(TASK BRIEF):
Pictures stay out of this copy; please retype only the lines from the start of the records through the line with "- including an initial project plan".

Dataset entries
****
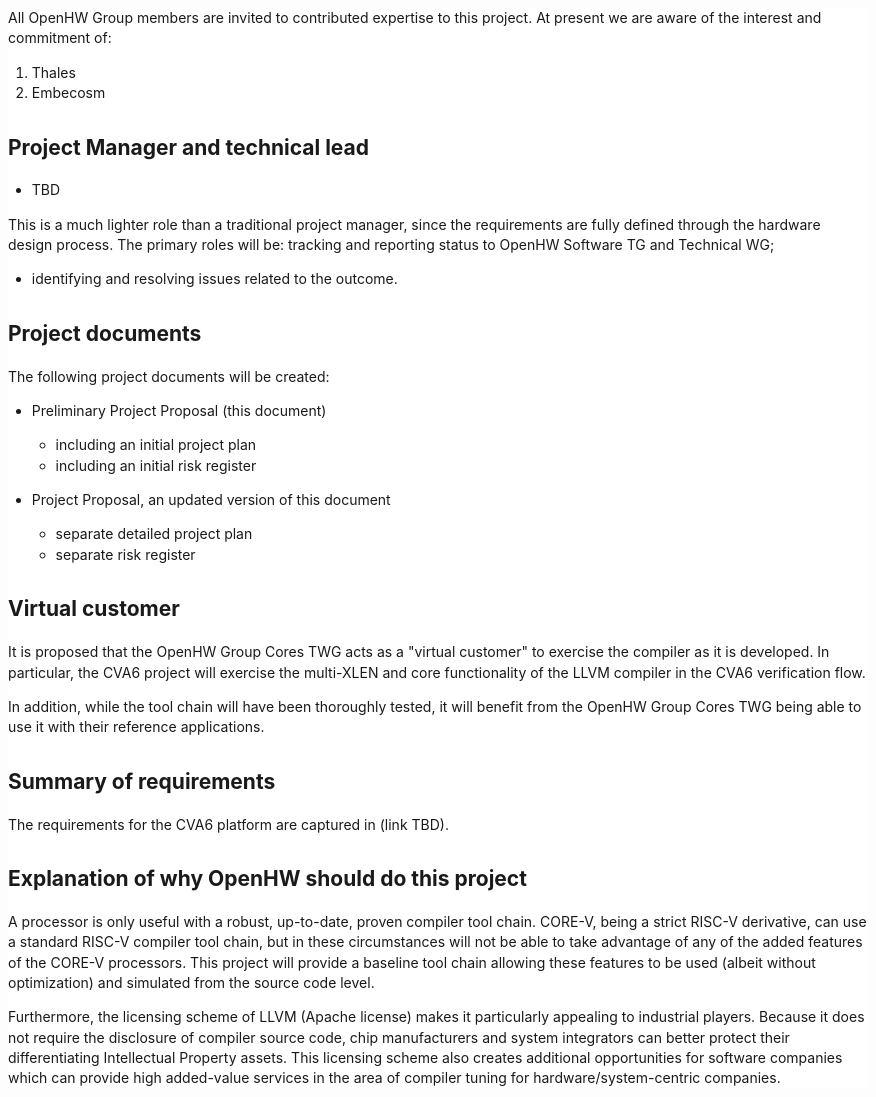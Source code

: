 All OpenHW Group members are invited to contributed expertise to this project. At present we are aware of the interest and commitment of:

1. Thales
2. Embecosm

## Project Manager and technical lead

- TBD

This is a much lighter role than a traditional project manager, since the requirements are fully defined through the hardware design process.  The primary roles will be:
 tracking and reporting status to OpenHW Software TG and Technical WG;
- identifying and resolving issues related to the outcome.

## Project documents

The following project documents will be created:
- Preliminary Project Proposal (this document)

  - including an initial project plan
  - including an initial risk register

- Project Proposal, an updated version of this document

  - separate detailed project plan
  - separate risk register

## Virtual customer

It is proposed that the OpenHW Group Cores TWG acts as a "virtual customer" to exercise the compiler as it is developed.  In particular, the CVA6 project will exercise the multi-XLEN and core functionality of the LLVM compiler in the CVA6 verification flow.

In addition, while the tool chain will have been thoroughly tested, it will benefit from the OpenHW Group Cores TWG being able to use it with their reference applications.

## Summary of requirements

The requirements for the CVA6 platform are captured in (link TBD).

## Explanation of why OpenHW should do this project

A processor is only useful with a robust, up-to-date, proven compiler tool chain.  CORE-V, being a strict RISC-V derivative, can use a standard RISC-V compiler tool chain, but in these circumstances will not be able to take advantage of any of the added features of the CORE-V processors.  This project will provide a baseline tool chain allowing these features to be used (albeit without optimization) and simulated from the source code level.

Furthermore, the licensing scheme of LLVM (Apache license) makes it particularly appealing to industrial players.  Because it does not require the disclosure of compiler source code, chip manufacturers and system integrators can better protect their differentiating Intellectual Property assets.  This licensing scheme also creates additional opportunities for software companies which can provide high added-value services in the area of compiler tuning for hardware/system-centric companies.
****
(WRITTEN REPLY):
Source code

: All OpenHW Group members are invited to contributed expertise to this project. At present we are aware of the interest and commitment of:

1. Thales
2. Embecosm

## Project Manager and technical lead

- TBD

This is a much lighter role than a traditional project manager, since the requirements are fully defined through the hardware design process.  The primary roles will be:
 tracking and reporting status to OpenHW Software TG and Technical WG;
- identifying and resolving issues related to the outcome.

## Project documents

The following project documents will be created:
- Preliminary Project Proposal (this document)

  - including an initial project plan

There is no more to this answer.